Date: [DATE]
Patient: [Patient Name]
MRN: [Medical Record Number]
Chief Complaint: [Patient’s main concern, e.g., “Rash on legs”]
History of Present Illness:
Onset and duration of the rash.
Location and distribution of the lesions (e.g., legs, arms, face).
Characteristics of the lesions (e.g., size, color, crusting, drainage).
Any associated symptoms (e.g., itching, burning, pain).
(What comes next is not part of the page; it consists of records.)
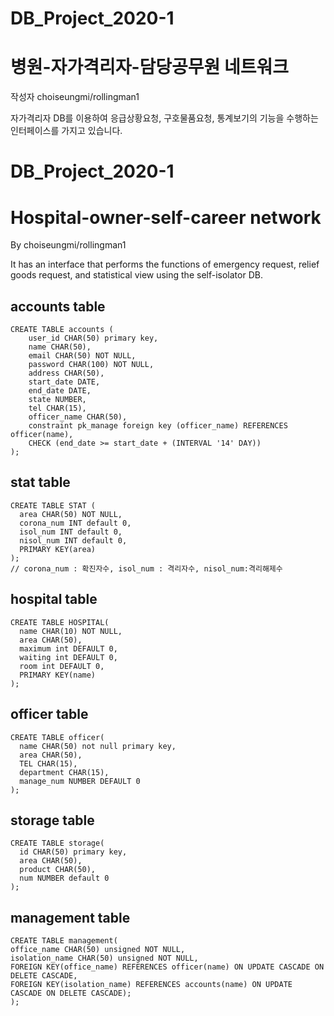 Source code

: # DB_Project_2020-1
# 병원-자가격리자-담당공무원 네트워크
작성자 choiseungmi/rollingman1

자가격리자 DB를 이용하여 응급상황요청, 구호물품요청, 통계보기의 기능을 수행하는 인터페이스를 가지고 있습니다.

# DB_Project_2020-1
# Hospital-owner-self-career network
By choiseungmi/rollingman1

It has an interface that performs the functions of emergency request, relief goods request, and statistical view using the self-isolator DB.

accounts table
---------------
```
CREATE TABLE accounts (
	user_id	CHAR(50) primary key,
	name CHAR(50),
	email CHAR(50) NOT NULL,
	password CHAR(100) NOT NULL,
	address CHAR(50),
	start_date DATE,
	end_date DATE,
	state NUMBER,
	tel CHAR(15),
	officer_name CHAR(50),
	constraint pk_manage foreign key (officer_name) REFERENCES officer(name),
	CHECK (end_date >= start_date + (INTERVAL '14' DAY))
);
```
stat table
---------------
```
CREATE TABLE STAT (
  area CHAR(50) NOT NULL,
  corona_num INT default 0,
  isol_num INT default 0,
  nisol_num INT default 0,
  PRIMARY KEY(area)
);
// corona_num : 확진자수, isol_num : 격리자수, nisol_num:격리해제수
```
hospital table
---------------
```
CREATE TABLE HOSPITAL(
  name CHAR(10) NOT NULL,
  area CHAR(50),
  maximum int DEFAULT 0,
  waiting int DEFAULT 0,
  room int DEFAULT 0,
  PRIMARY KEY(name)
);
```
officer table
---------------
```
CREATE TABLE officer(
  name CHAR(50) not null primary key,
  area CHAR(50),
  TEL CHAR(15),
  department CHAR(15),
  manage_num NUMBER DEFAULT 0
);
```
storage table
---------------
```
CREATE TABLE storage(
  id CHAR(50) primary key,
  area CHAR(50),
  product CHAR(50),
  num NUMBER default 0
);
```
management table
---------------
```
CREATE TABLE management(
office_name CHAR(50) unsigned NOT NULL,  
isolation_name CHAR(50) unsigned NOT NULL,  
FOREIGN KEY(office_name) REFERENCES officer(name) ON UPDATE CASCADE ON DELETE CASCADE,
FOREIGN KEY(isolation_name) REFERENCES accounts(name) ON UPDATE CASCADE ON DELETE CASCADE);
);
```
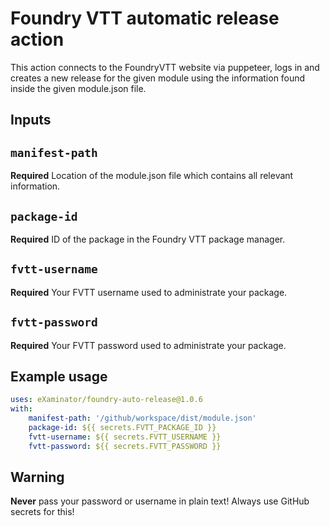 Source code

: # Foundry VTT automatic release action

This action connects to the FoundryVTT website via puppeteer,
logs in and creates a new release for the given module using
the information found inside the given module.json file.

## Inputs
## `manifest-path`
**Required** Location of the module.json file which contains all relevant information.

## `package-id`
**Required** ID of the package in the Foundry VTT package manager.

## `fvtt-username`
**Required** Your FVTT username used to administrate your package.

## `fvtt-password`
**Required** Your FVTT password used to administrate your package.

## Example usage

```yaml
uses: eXaminator/foundry-auto-release@1.0.6
with:
    manifest-path: '/github/workspace/dist/module.json'
    package-id: ${{ secrets.FVTT_PACKAGE_ID }}
    fvtt-username: ${{ secrets.FVTT_USERNAME }}
    fvtt-password: ${{ secrets.FVTT_PASSWORD }}
```

## Warning
**Never** pass your password or username in plain text! Always use GitHub secrets for this! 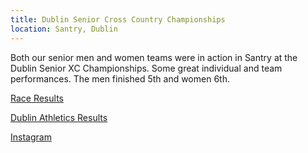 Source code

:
 ```yaml
---
title: Dublin Senior Cross Country Championships
location: Santry, Dublin
---
```


Both our senior men and women teams were in action in Santry at the Dublin Senior XC Championships. Some great individual and team performances. The men finished 5th and women 6th. 

<a href="/races/2021-10-31-Dublin-Senior-XC//" target="_blank" rel="noopener noreferrer">Race Results</a>

<a href="https://dublinathletics.com/attachments/article/601/Results%20Dublin%20XC%20Senior%20Men%20and%20Women%2031st%20Oct%202021.pdf" target="_blank" rel="noopener noreferrer">Dublin Athletics Results</a>

<a href="https://www.instagram.com/p/CVuo_a6M4cu/" target="_blank" rel="noopener noreferrer">Instagram</a> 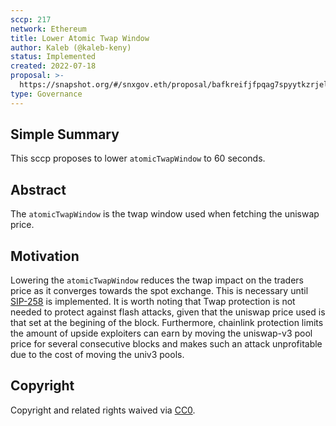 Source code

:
```yaml
---
sccp: 217
network: Ethereum
title: Lower Atomic Twap Window
author: Kaleb (@kaleb-keny)
status: Implemented
created: 2022-07-18
proposal: >-
  https://snapshot.org/#/snxgov.eth/proposal/bafkreifjfpqag7spyytkzrjeliik43ze4lxicvecty2yypizfmn27g3eju
type: Governance
---
```


## Simple Summary

This sccp proposes to lower `atomicTwapWindow` to 60 seconds.

## Abstract

The `atomicTwapWindow` is the twap window used when fetching the uniswap price.

## Motivation

Lowering the `atomicTwapWindow` reduces the twap impact on the traders price as it converges towards the spot exchange. This is necessary until [SIP-258](https://sips.synthetix.io/sips/sip-258/) is implemented.
It is worth noting that Twap protection is not needed to protect against flash attacks, given that the uniswap price used is that set at the begining of the block. Furthermore, chainlink protection limits the amount of upside exploiters can earn by moving the uniswap-v3 pool price  for several consecutive blocks and makes such an attack unprofitable due to the cost of moving the univ3 pools.

## Copyright
Copyright and related rights waived via [CC0](https://creativecommons.org/publicdomain/zero/1.0/).


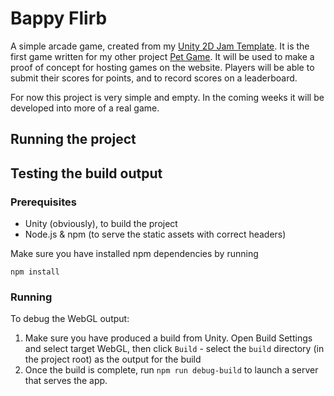 # Bappy Flirb

A simple arcade game, created from my [Unity 2D Jam Template](https://github.com/peabnuts123/Unity-2D-Jam-Template). It is the first game written for my other project [Pet Game](https://github.com/peabnuts123/pet-game). It will be used to make a proof of concept for hosting games on the website. Players will be able to submit their scores for points, and to record scores on a leaderboard.

For now this project is very simple and empty. In the coming weeks it will be developed into more of a real game.

## Running the project

## Testing the build output

### Prerequisites

 - Unity (obviously), to build the project
 - Node.js & npm (to serve the static assets with correct headers)

 Make sure you have installed npm dependencies by running
 ```shell
 npm install
 ```

### Running

To debug the WebGL output:

1. Make sure you have produced a build from Unity. Open Build Settings and select target WebGL, then click `Build` - select the `build` directory (in the project root) as the output for the build
1. Once the build is complete, run `npm run debug-build` to launch a server that serves the app. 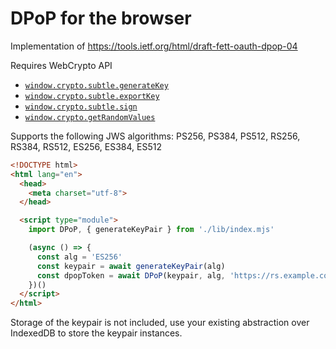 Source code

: # DPoP for the browser

Implementation of https://tools.ietf.org/html/draft-fett-oauth-dpop-04

Requires WebCrypto API

- [`window.crypto.subtle.generateKey`](https://developer.mozilla.org/en-US/docs/Web/API/SubtleCrypto/generateKey)
- [`window.crypto.subtle.exportKey`](https://developer.mozilla.org/en-US/docs/Web/API/SubtleCrypto/exportKey)
- [`window.crypto.subtle.sign`](https://developer.mozilla.org/en-US/docs/Web/API/SubtleCrypto/sign)
- [`window.crypto.getRandomValues`](https://developer.mozilla.org/en-US/docs/Web/API/Crypto/getRandomValues)

Supports the following JWS algorithms: PS256, PS384, PS512, RS256, RS384, RS512, ES256, ES384, ES512

```html
<!DOCTYPE html>
<html lang="en">
  <head>
    <meta charset="utf-8">
  </head>

  <script type="module">
    import DPoP, { generateKeyPair } from './lib/index.mjs'

    (async () => {
      const alg = 'ES256'
      const keypair = await generateKeyPair(alg)
      const dpopToken = await DPoP(keypair, alg, 'https://rs.example.com/resource', 'GET')
    })()
  </script>
</html>

```

Storage of the keypair is not included, use your existing abstraction over IndexedDB to store the keypair instances.
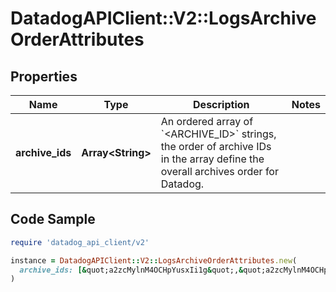 # DatadogAPIClient::V2::LogsArchiveOrderAttributes

## Properties

| Name | Type | Description | Notes |
| ---- | ---- | ----------- | ----- |
| **archive_ids** | **Array&lt;String&gt;** | An ordered array of &#x60;&lt;ARCHIVE_ID&gt;&#x60; strings, the order of archive IDs in the array define the overall archives order for Datadog. |  |

## Code Sample

```ruby
require 'datadog_api_client/v2'

instance = DatadogAPIClient::V2::LogsArchiveOrderAttributes.new(
  archive_ids: [&quot;a2zcMylnM4OCHpYusxIi1g&quot;,&quot;a2zcMylnM4OCHpYusxIi2g&quot;,&quot;a2zcMylnM4OCHpYusxIi3g&quot;]
)
```

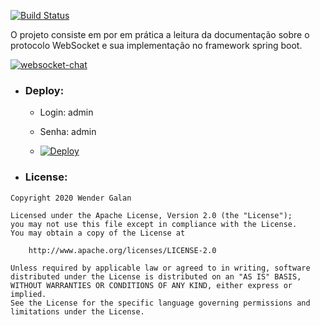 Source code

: [![Build Status](https://travis-ci.org/WenderGalan/websocket-chat.svg?branch=main)](https://travis-ci.org/WenderGalan/websocket-chat)

O projeto consiste em por em prática a leitura da documentação sobre o protocolo WebSocket e sua implementação no framework spring boot.

[![websocket-chat](https://github.com/WenderGalan/websocket-chat/blob/main/screenshot.jpg?raw=true)](https://github.com/WenderGalan/websocket-chat)

- ### Deploy:
    - Login: admin
    - Senha: admin

    - [![Deploy](https://www.herokucdn.com/deploy/button.png)](https://websocket-chat-spring.herokuapp.com/)

- ### License:
```
Copyright 2020 Wender Galan

Licensed under the Apache License, Version 2.0 (the "License");
you may not use this file except in compliance with the License.
You may obtain a copy of the License at

    http://www.apache.org/licenses/LICENSE-2.0

Unless required by applicable law or agreed to in writing, software
distributed under the License is distributed on an "AS IS" BASIS,
WITHOUT WARRANTIES OR CONDITIONS OF ANY KIND, either express or implied.
See the License for the specific language governing permissions and
limitations under the License.
```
Recent contact with anyone else with a similar rash.
Recent antibiotic use.
Past Medical History:
Briefly document any relevant past medical conditions, surgeries, or allergies, especially atopic dermatitis or weakened immune system.
Social History:
Ask about hygiene practices (frequent handwashing, showering).
Inquire about crowded living conditions or recent travel.
Medications:
List all current medications, including any topical creams or ointments applied to the rash.
Allergies:
Document any known allergies, especially allergies to antibiotics.
Family History:
Inquire about a family history of skin infections or atopic dermatitis.
Physical Exam:
Vital Signs: Include temperature (if concerning for systemic infection).
Skin Exam:
Describe the location, distribution, and characteristics of the lesions (e.g., multiple erythematous (red) papules or pustules with honey-colored crusts on the legs).
Differentiate between:
Ecthyma: Deeper, punched-out ulcers with surrounding inflammation, typically on the legs or buttocks.
Impetigo: Superficial, honey-colored crusted lesions, more common on the face, arms, and legs.
Assess for regional lymphadenopathy (swollen lymph nodes).
Assessment:
Ecthyma: Consider in cases with deeper, punched-out ulcerative lesions, especially on the legs or buttocks.
Impetigo: More likely if lesions are superficial and honey-crusted, particularly on the face, arms, or legs.
Consider differential diagnoses for skin lesions (e.g., folliculitis, herpes simplex).
Plan:
Topical Antibiotics:
Apply a topical antibiotic ointment (e.g., mupirocin) to the affected areas 2-3 times daily for 7-10 days.
Instruct on proper hygiene practices, including washing hands frequently and avoiding scratching the lesions.
Oral Antibiotics:
Consider adding oral antibiotics (e.g., cephalexin, amoxicillin-clavulanate) for more widespread or severe cases, especially ecthyma, or if topical therapy is ineffective.
Instruct on the importance of completing the entire course of antibiotics.
Hygiene Measures:
Emphasize the importance of good hygiene to prevent further spread of infection.
Recommend frequent handwashing and keeping the affected area clean.
Advise on avoiding scratching or picking at the lesions.
Follow-up:
Schedule a follow-up visit in 7-10 days to assess response to treatment.
Advise the patient to return sooner if there is worsening of symptoms, fever, or spread of the rash.
Discuss the importance of completing the entire course of antibiotics, even if symptoms improve.
Address any underlying conditions that may contribute to recurrent skin infections.
Note: This is a template and should be adapted to the specific patient encounter. Document all relevant details regarding the characteristics of the rash, associated symptoms, risk factors, physical exam findings, and treatment plan. Distinguishing features of ecthyma and impetigo should be noted in the assessment.